The last priest abuse survivor on the Vatican's commission on clerical sex abuse resigned from the commission in protest on Wednesday. Marie Collins of Ireland was appointed to the Pontifical Commission for the Protection of Minors shortly after Pope Francis formed the commission in 2014. But bureaucratic infighting and resistance within the Catholic Church finally became too much for Collins, who explained her decision in an op-ed published on Wednesday by the National Catholic Reporter.
"When I accepted my appointment to the Commission in 2014, I said publicly that if I found what was happening behind closed doors was in conflict with what was being said to the public I would not remain," Collins wrote. "This point has come. I feel I have no choice but to resign if I am to retain my integrity."
Collins listed "lack of resources, inadequate structures around support staff, slowness of forward movement and cultural resistance" as the "main stumbling blocks" that have prevented the commission from fulfilling its duties. Those duties include proposing initiatives to the Pope that would help protect children and vulnerable adults, along with promoting local responsibility in churches, according to the commission's founding documents. But Collins says the commission was prevented from enacting measures that the pope had personally approved.
"The Commission’s recommendation for a Tribunal to be put in place whereby negligent bishops could be held accountable was approved by Pope Francis and announced in June 2015," Collins said. "Yet it was found by the Congregation for the Doctrine of the Faith, as Baroness Sheila Hollins stated to the Royal Commission, to have unspecified 'legal' difficulties, and so was never implemented."
Even minor changes, like making sure the Vatican responded to letters written by abuse survivors, were not implemented, Collins said.
"It is a reflection of how this whole abuse crisis in the Church has been handled: with fine words in public and contrary actions behind closed doors," Collins wrote.
Peter Saunders of England was the only other abuse survivor to serve with Collins on the commission.

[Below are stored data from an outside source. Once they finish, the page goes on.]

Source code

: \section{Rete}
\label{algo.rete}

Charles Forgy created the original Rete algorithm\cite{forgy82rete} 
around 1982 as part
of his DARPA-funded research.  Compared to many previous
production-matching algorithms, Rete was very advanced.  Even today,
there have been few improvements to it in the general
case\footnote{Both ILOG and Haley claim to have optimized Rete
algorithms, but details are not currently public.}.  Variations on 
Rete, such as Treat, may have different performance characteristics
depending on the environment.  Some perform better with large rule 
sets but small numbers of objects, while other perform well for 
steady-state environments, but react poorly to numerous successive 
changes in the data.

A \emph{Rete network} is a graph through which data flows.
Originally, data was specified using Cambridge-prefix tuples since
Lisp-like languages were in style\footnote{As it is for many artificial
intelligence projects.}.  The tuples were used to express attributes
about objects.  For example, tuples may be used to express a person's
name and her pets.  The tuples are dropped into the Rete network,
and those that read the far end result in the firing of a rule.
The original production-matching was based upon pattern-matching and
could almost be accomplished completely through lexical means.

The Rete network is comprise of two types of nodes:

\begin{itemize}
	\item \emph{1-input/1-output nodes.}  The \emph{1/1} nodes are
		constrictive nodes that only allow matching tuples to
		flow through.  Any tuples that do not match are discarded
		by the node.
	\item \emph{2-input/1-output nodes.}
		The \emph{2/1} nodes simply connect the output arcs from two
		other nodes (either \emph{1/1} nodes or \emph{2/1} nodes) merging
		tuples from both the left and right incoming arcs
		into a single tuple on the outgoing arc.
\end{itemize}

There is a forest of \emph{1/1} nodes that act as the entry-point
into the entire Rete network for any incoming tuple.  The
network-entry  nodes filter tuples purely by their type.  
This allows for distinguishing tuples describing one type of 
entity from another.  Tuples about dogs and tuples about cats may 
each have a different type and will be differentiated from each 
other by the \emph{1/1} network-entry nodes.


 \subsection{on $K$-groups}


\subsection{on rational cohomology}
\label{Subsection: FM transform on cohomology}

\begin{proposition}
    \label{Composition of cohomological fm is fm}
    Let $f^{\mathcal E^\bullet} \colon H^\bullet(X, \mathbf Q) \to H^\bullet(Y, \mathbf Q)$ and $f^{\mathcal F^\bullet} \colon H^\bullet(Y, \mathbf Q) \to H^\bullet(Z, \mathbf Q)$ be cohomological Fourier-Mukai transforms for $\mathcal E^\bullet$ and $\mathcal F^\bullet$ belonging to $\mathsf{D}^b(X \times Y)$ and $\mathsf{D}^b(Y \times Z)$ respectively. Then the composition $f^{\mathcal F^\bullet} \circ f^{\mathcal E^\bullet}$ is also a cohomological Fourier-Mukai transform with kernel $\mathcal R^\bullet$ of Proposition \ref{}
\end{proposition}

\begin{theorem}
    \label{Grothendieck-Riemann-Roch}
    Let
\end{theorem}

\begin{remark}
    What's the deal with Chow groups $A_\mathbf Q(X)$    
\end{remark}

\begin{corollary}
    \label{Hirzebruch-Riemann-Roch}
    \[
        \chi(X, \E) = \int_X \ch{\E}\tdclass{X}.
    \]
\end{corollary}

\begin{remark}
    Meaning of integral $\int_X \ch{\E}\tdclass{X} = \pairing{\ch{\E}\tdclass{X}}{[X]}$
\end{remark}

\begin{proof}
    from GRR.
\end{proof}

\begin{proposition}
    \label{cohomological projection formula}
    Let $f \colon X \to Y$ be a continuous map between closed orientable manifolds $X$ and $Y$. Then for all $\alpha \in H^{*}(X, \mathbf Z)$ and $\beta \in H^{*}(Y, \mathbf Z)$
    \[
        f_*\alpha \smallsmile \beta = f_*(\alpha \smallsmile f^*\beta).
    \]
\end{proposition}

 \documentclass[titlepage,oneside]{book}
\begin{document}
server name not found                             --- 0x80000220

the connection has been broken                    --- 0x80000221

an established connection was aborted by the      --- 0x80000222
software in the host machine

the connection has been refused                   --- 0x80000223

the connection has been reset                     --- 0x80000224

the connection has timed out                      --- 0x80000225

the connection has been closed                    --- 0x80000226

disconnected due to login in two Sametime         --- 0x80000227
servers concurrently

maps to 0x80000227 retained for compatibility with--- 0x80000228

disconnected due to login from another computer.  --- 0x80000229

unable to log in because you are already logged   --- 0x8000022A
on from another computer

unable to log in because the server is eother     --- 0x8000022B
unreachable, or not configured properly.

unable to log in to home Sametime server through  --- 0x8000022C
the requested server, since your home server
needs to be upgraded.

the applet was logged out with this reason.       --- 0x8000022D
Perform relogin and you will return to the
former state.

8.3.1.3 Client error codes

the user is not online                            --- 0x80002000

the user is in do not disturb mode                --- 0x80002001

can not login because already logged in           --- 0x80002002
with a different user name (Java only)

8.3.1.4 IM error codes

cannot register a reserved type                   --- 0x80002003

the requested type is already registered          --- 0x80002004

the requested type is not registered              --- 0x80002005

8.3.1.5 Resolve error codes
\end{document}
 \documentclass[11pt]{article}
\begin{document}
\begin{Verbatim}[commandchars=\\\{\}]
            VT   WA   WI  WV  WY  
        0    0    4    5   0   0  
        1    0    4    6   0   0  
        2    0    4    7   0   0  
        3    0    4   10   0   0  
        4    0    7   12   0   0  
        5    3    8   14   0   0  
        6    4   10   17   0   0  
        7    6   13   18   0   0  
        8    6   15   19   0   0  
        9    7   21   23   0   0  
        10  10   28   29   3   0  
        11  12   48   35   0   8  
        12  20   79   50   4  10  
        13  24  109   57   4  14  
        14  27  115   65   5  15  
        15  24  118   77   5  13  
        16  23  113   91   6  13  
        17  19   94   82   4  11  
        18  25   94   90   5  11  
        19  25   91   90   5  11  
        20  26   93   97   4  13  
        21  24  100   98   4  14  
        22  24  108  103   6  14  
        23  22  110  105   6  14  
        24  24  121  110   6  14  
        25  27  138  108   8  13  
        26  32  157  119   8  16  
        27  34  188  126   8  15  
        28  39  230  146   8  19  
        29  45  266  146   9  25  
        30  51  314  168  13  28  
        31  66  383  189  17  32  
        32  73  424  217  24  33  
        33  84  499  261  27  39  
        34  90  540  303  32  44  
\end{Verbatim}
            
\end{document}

But Saunders was placed on leave in February 2016 due to friction with other members, the Reporter said.
Between 2000 and 2014, 3,400 credible cases of child abuse were referred to the Vatican, Archbishop Silvano Tomasi told a U.N. committee in 2014. Tomasi also said that 848 priests had been defrocked and another 2,572 were sentenced to a lifetime of penance, a penalty usually reserved for old and infirm priests.